WHAT IS NEEDED: Up to and including the line holding "但是在过去几个月，很显然Tw", write out the data exactly from its first line, but not the pictures.

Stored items
■ ■ ■ ■ ■

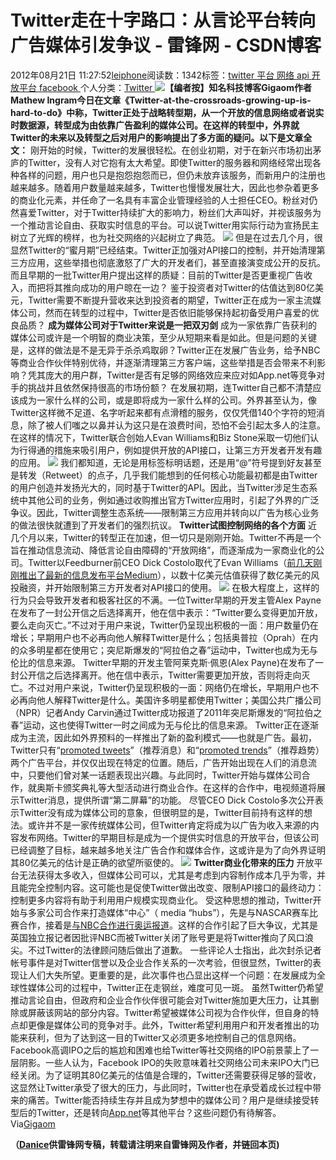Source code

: 
# Twitter走在十字路口：从言论平台转向广告媒体引发争议 - 雷锋网 - CSDN博客


2012年08月21日 11:27:52[leiphone](https://me.csdn.net/leiphone)阅读数：1342标签：[twitter																](https://so.csdn.net/so/search/s.do?q=twitter&t=blog)[平台																](https://so.csdn.net/so/search/s.do?q=平台&t=blog)[网络																](https://so.csdn.net/so/search/s.do?q=网络&t=blog)[api																](https://so.csdn.net/so/search/s.do?q=api&t=blog)[开放平台																](https://so.csdn.net/so/search/s.do?q=开放平台&t=blog)[facebook																](https://so.csdn.net/so/search/s.do?q=facebook&t=blog)[
							](https://so.csdn.net/so/search/s.do?q=开放平台&t=blog)[
																					](https://so.csdn.net/so/search/s.do?q=api&t=blog)个人分类：[Twitter																](https://blog.csdn.net/leiphone/article/category/927020)
[
																								](https://so.csdn.net/so/search/s.do?q=api&t=blog)
[
				](https://so.csdn.net/so/search/s.do?q=网络&t=blog)
[
			](https://so.csdn.net/so/search/s.do?q=网络&t=blog)
[
		](https://so.csdn.net/so/search/s.do?q=平台&t=blog)
[
	](https://so.csdn.net/so/search/s.do?q=twitter&t=blog)
![](http://www.leiphone.com/wp-content/uploads/2012/08/Twitter-Money.jpg)**【编者按】知名科技博客Gigaom作者Mathew Ingram今日在文章《Twitter-at-the-crossroads-growing-up-is-hard-to-do》中称，Twitter正处于战略转型期，从一个开放的信息网络或者说实时数据源，转型成为由依靠广告盈利的媒体公司。在这样的转型中，外界就Twitter的未来以及转型之后对用户的影响提出了多方面的疑问。以下是文章全文：**
刚开始的时候，Twitter的发展很轻松。在创业初期，对于在新兴市场初出茅庐的Twitter，没有人对它抱有太大希望。即使Twitter的服务器和网络经常出现各种各样的问题，用户也只是抱怨抱怨而已，但仍未放弃该服务，而新用户的注册也越来越多。随着用户数量越来越多，Twitter也慢慢发展壮大，因此也参杂着更多的商业化元素，并任命了一名具有丰富企业管理经验的人士担任CEO。粉丝对仍然喜爱Twitter，对于Twitter持续扩大的影响力，粉丝们大声叫好，并视该服务为一个推动言论自由、获取实时信息的平台。可以说Twitter用实际行动为宣扬民主树立了光辉的榜样，也为社交网络的兴起树立了典范。
![](http://www.leiphone.com/wp-content/uploads/2012/08/iStock_000006068691Medium.jpg)
但是在过去几个月，很显然Twitter的“蜜月期”已经结束。Twitter正加强对API接口的控制，并开始清理第三方应用，这些举措也彻底激怒了广大的开发者们，甚至直接演变成公开的反抗。而且早期的一批Twitter用户提出这样的质疑：目前的Twitter是否更重视广告收入，而把将其推向成功的用户晾在一边？
鉴于投资者对Twitter的估值达到80亿美元，Twitter需要不断提升营收来达到投资者的期望，Twitter正在成为一家主流媒体公司，然而在转型的过程中，Twitter是否依旧能够保持起初备受用户喜爱的优良品质？
**成为媒体公司对于Twitter来说是一把双刃剑**
成为一家依靠广告获利的媒体公司或许是一个明智的商业决策，至少从短期来看是如此。但是问题的关键是，这样的做法是不是无异于杀杀鸡取卵？Twitter正在发展广告业务，给予NBC等商业合作伙伴特别优待，并逐渐清理第三方客户端，这些举措是否会带来不利影响？凭其庞大的用户群，Twitter是否有足够的网络效应来应对如App.net等竞争对手的挑战并且依然保持很高的市场份额？
在发展初期，连Twitter自己都不清楚应该成为一家什么样的公司，或是即将成为一家什么样的公司。外界甚至认为，像Twitter这样微不足道、名字听起来都有点滑稽的服务，仅仅凭借140个字符的短消息，除了被人们嗤之以鼻并认为这只是在浪费时间，恐怕不会引起太多人的注意。
在这样的情况下，Twitter联合创始人Evan Williams和Biz Stone采取一切他们认为行得通的措施来吸引用户，例如提供开放的API接口，让第三方开发者开发有趣的应用。
![](http://www.leiphone.com/wp-content/uploads/2012/08/5341765493_c873b27201_z.png)
我们都知道，无论是用标签标明话题，还是用“@”符号提到好友甚至是转发（Retweet）的点子，几乎我们能想到的任何核心功能最初都是由Twitter的用户创造并发扬光大的，同时基于Twitter的API。因此，当Twitter涉足生态系统中其他公司的业务，例如通过收购推出官方Twitter应用时，引起了外界的广泛争议。因此，Twitter调整生态系统——限制第三方应用并转向以广告为核心业务的做法很快就遭到了开发者们的强烈抗议。
**Twitter试图控制网络的各个方面**
近几个月以来，Twitter的转型正在加速，但一切只是刚刚开始。Twitter不再是一个旨在推动信息流动、降低言论自由障碍的“开放网络”，而逐渐成为一家商业化的公司。Twitter以Feedburner前CEO Dick Costolo取代了Evan Williams（[前几天刚刚推出了最新的信息发布平台Medium](http://www.leiphone.com/0815-ce6093-medium.html)），以数十亿美元估值获得了数亿美元的风投融资，并开始限制第三方开发者对API接口的使用。
![](http://www.leiphone.com/wp-content/uploads/2012/08/Dick-Costolo.jpg)
在极大程度上，这样的行为只会导致开发者和极客社区的不满。一位Twitter早期的开发主管Alex Payne在发布了一封公开信之后选择离开，他在信中表示：“Twitter要么变得更加开放，要么走向灭亡。”不过对于用户来说，Twitter仍呈现出积极的一面：用户数量仍在增长；早期用户也不必再向他人解释Twitter是什么；包括奥普拉（Oprah）在内的众多明星都在使用它；突尼斯爆发的“阿拉伯之春”运动中，Twitter也成为无与伦比的信息来源。
Twitter早期的开发主管阿莱克斯·佩恩(Alex Payne)在发布了一封公开信之后选择离开。他在信中表示，Twitter需要更加开放，否则将走向灭亡。不过对用户来说，Twitter仍呈现积极的一面：网络仍在增长，早期用户也不必再向他人解释Twitter是什么。美国许多明星都使用Twitter；美国公共广播公司（NPR）记者Andy Carvin通过Twitter成功报道了2011年突尼斯爆发的“阿拉伯之春”运动，这也使得Twitter一时之间成为无与伦比的信息来源。
Twitter正在逐渐成为主流，因此如外界预料的一样推出了新的盈利模式——也就是广告。最初，Twitter只有“[promoted
 tweets](http://www.leiphone.com/t-m-ads-targeted-platform.html)”（推荐消息）和“[promoted
 trends](http://www.leiphone.com/twitter-promoted-trends-2.html)”（推荐趋势）两个广告平台，并仅仅出现在特定的位置。随后，广告开始出现在人们的消息流中，只要他们曾对某一话题表现出兴趣。与此同时，Twitter开始与媒体公司合作，就奥斯卡颁奖典礼等大型活动进行商业合作。在这样的合作中，电视频道将展示Twitter消息，提供所谓“第二屏幕”的功能。
尽管CEO Dick Costolo多次公开表示Twitter没有成为媒体公司的意象，但很明显的是，Twitter目前持有这样的想法。或许并不是一家传统媒体公司，但Twitter肯定将成为以广告为收入来源的内容发布网络。Twitter的早期目标是成为一个提供实时信息的开放平台，但该公司已经调整了目标，越来越多地关注广告合作和媒体合作，这或许是为了向外界证明其80亿美元的估计是正确的欲望所驱使的。
![](http://www.leiphone.com/wp-content/uploads/2012/08/bits-ducktwitter-tmagArticle.jpg)
**Twitter商业化带来的压力**
开放平台无法获得太多收入，但媒体公司可以，尤其是考虑到内容制作成本几乎为零，并且能完全控制内容。这可能也是促使Twitter做出改变、限制API接口的最终动力：控制更多内容将有助于利用用户规模实现商业化。
受这种思想的推动，Twitter开始与多家公司合作来打造媒体“中心”（ media “hubs”），先是与NASCAR赛车比赛合作，接着是[与NBC合作进行奥运报道](http://www.leiphone.com/0723-ms1941-oly-twitt-nb.html)。这样的合作引起了巨大争议，尤其是英国独立报记者因批评NBC而被Twitter关闭了账号更是将Twitter推向了风口浪尖。不过Twitter的法律顾问随后做出了道歉。
一些评论人士指出，此次封杀记者帐号事件是对Twitter信誉以及企业合作关系的一次考验，但很显然，Twitter的表现让人们大失所望。更重要的是，此次事件也凸显出这样一个问题：在发展成为全球性媒体公司的过程中，Twitter正在走钢丝，难度可见一斑。
虽然Twitter仍希望推动言论自由，但政府和企业合作伙伴很可能会对Twitter施加更大压力，让其删除或屏蔽该网站的部分内容。Twitter希望被媒体公司视为合作伙伴，但自身的特点却更像是媒体公司的竞争对手。此外，Twitter希望利用用户和开发者推出的功能来获利，但为了达到这一目的Twitter又必须更多地控制自己的信息网络。
Facebook高调IPO之后的尴尬和困难也给Twitter等社交网络的IPO前景蒙上了一层阴影。一些人认为，Facebook IPO的失败意味着社交网络公司未来IPO大门已经关闭。为了证明其80亿美元的估值是合理的，Twitter还需要获得足够的营收，这显然让Twitter承受了很大的压力，与此同时，Twitter也在承受着成长过程中带来的痛苦。Twitter能否持续生存并且成为梦想中的媒体公司？用户是继续接受转型后的Twitter，还是转向[App.net](http://www.leiphone.com/12814-keats-app-net-twitter.html)等其他平台？这些问题仍有待解答。
Via[Gigaom](http://gigaom.com/2012/08/20/twitter-at-the-crossroads-growing-up-is-hard-to-do/)

**（****[Danice](http://www.leiphone.com/author/danice)****供****雷锋网****专稿，转载请注明来自雷锋网及作者，并链回本页)**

■ ■ ■ ■ ■

RESPONSE FOR THIS EXERCISE:
Source code

: 
# Twitter走在十字路口：从言论平台转向广告媒体引发争议 - 雷锋网 - CSDN博客


2012年08月21日 11:27:52[leiphone](https://me.csdn.net/leiphone)阅读数：1342标签：[twitter																](https://so.csdn.net/so/search/s.do?q=twitter&t=blog)[平台																](https://so.csdn.net/so/search/s.do?q=平台&t=blog)[网络																](https://so.csdn.net/so/search/s.do?q=网络&t=blog)[api																](https://so.csdn.net/so/search/s.do?q=api&t=blog)[开放平台																](https://so.csdn.net/so/search/s.do?q=开放平台&t=blog)[facebook																](https://so.csdn.net/so/search/s.do?q=facebook&t=blog)[
							](https://so.csdn.net/so/search/s.do?q=开放平台&t=blog)[
																					](https://so.csdn.net/so/search/s.do?q=api&t=blog)个人分类：[Twitter																](https://blog.csdn.net/leiphone/article/category/927020)
[
																								](https://so.csdn.net/so/search/s.do?q=api&t=blog)
[
				](https://so.csdn.net/so/search/s.do?q=网络&t=blog)
[
			](https://so.csdn.net/so/search/s.do?q=网络&t=blog)
[
		](https://so.csdn.net/so/search/s.do?q=平台&t=blog)
[
	](https://so.csdn.net/so/search/s.do?q=twitter&t=blog)
![](http://www.leiphone.com/wp-content/uploads/2012/08/Twitter-Money.jpg)**【编者按】知名科技博客Gigaom作者Mathew Ingram今日在文章《Twitter-at-the-crossroads-growing-up-is-hard-to-do》中称，Twitter正处于战略转型期，从一个开放的信息网络或者说实时数据源，转型成为由依靠广告盈利的媒体公司。在这样的转型中，外界就Twitter的未来以及转型之后对用户的影响提出了多方面的疑问。以下是文章全文：**
刚开始的时候，Twitter的发展很轻松。在创业初期，对于在新兴市场初出茅庐的Twitter，没有人对它抱有太大希望。即使Twitter的服务器和网络经常出现各种各样的问题，用户也只是抱怨抱怨而已，但仍未放弃该服务，而新用户的注册也越来越多。随着用户数量越来越多，Twitter也慢慢发展壮大，因此也参杂着更多的商业化元素，并任命了一名具有丰富企业管理经验的人士担任CEO。粉丝对仍然喜爱Twitter，对于Twitter持续扩大的影响力，粉丝们大声叫好，并视该服务为一个推动言论自由、获取实时信息的平台。可以说Twitter用实际行动为宣扬民主树立了光辉的榜样，也为社交网络的兴起树立了典范。
![](http://www.leiphone.com/wp-content/uploads/2012/08/iStock_000006068691Medium.jpg)
但是在过去几个月，很显然Twitter的“蜜月期”已经结束。Twitter正加强对API接口的控制，并开始清理第三方应用，这些举措也彻底激怒了广大的开发者们，甚至直接演变成公开的反抗。而且早期的一批Twitter用户提出这样的质疑：目前的Twitter是否更重视广告收入，而把将其推向成功的用户晾在一边？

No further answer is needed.